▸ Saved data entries
═══
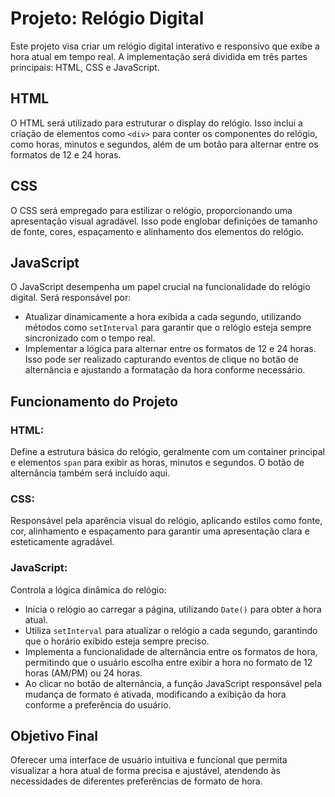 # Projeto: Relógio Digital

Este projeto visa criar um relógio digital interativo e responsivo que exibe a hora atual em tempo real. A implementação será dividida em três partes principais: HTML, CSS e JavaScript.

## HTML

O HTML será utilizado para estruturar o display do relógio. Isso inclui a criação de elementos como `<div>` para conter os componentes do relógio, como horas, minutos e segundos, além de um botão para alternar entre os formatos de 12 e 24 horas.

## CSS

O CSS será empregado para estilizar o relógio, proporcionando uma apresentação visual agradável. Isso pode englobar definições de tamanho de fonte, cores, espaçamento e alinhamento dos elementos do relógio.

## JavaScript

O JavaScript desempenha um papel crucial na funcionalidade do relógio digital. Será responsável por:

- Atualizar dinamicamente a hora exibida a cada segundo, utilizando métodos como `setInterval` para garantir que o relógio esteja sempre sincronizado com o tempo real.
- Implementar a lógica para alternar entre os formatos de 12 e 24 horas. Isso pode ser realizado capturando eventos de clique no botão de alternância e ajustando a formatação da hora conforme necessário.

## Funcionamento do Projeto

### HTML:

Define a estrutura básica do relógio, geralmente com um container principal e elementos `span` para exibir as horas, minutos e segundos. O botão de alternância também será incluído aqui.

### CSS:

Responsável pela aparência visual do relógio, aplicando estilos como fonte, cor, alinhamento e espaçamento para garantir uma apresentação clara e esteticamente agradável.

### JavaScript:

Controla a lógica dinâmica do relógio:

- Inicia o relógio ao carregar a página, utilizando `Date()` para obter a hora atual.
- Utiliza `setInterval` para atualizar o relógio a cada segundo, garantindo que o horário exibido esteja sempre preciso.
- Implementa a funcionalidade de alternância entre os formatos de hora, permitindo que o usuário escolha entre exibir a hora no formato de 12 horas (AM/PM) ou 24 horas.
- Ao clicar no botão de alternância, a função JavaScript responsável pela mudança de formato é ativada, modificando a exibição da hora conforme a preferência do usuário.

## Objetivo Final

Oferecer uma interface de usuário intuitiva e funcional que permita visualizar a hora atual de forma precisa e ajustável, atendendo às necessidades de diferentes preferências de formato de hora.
═══
▸ YOUR TASK
What is needed here is an exact transcription of every record above, with images excluded.

▸ EXPECTED OUTPUT
 # Projeto: Relógio Digital

Este projeto visa criar um relógio digital interativo e responsivo que exibe a hora atual em tempo real. A implementação será dividida em três partes principais: HTML, CSS e JavaScript.

## HTML

O HTML será utilizado para estruturar o display do relógio. Isso inclui a criação de elementos como `<div>` para conter os componentes do relógio, como horas, minutos e segundos, além de um botão para alternar entre os formatos de 12 e 24 horas.

## CSS

O CSS será empregado para estilizar o relógio, proporcionando uma apresentação visual agradável. Isso pode englobar definições de tamanho de fonte, cores, espaçamento e alinhamento dos elementos do relógio.

## JavaScript

O JavaScript desempenha um papel crucial na funcionalidade do relógio digital. Será responsável por:

- Atualizar dinamicamente a hora exibida a cada segundo, utilizando métodos como `setInterval` para garantir que o relógio esteja sempre sincronizado com o tempo real.
- Implementar a lógica para alternar entre os formatos de 12 e 24 horas. Isso pode ser realizado capturando eventos de clique no botão de alternância e ajustando a formatação da hora conforme necessário.

## Funcionamento do Projeto

### HTML:

Define a estrutura básica do relógio, geralmente com um container principal e elementos `span` para exibir as horas, minutos e segundos. O botão de alternância também será incluído aqui.

### CSS:

Responsável pela aparência visual do relógio, aplicando estilos como fonte, cor, alinhamento e espaçamento para garantir uma apresentação clara e esteticamente agradável.

### JavaScript:

Controla a lógica dinâmica do relógio:

- Inicia o relógio ao carregar a página, utilizando `Date()` para obter a hora atual.
- Utiliza `setInterval` para atualizar o relógio a cada segundo, garantindo que o horário exibido esteja sempre preciso.
- Implementa a funcionalidade de alternância entre os formatos de hora, permitindo que o usuário escolha entre exibir a hora no formato de 12 horas (AM/PM) ou 24 horas.
- Ao clicar no botão de alternância, a função JavaScript responsável pela mudança de formato é ativada, modificando a exibição da hora conforme a preferência do usuário.

## Objetivo Final

Oferecer uma interface de usuário intuitiva e funcional que permita visualizar a hora atual de forma precisa e ajustável, atendendo às necessidades de diferentes preferências de formato de hora.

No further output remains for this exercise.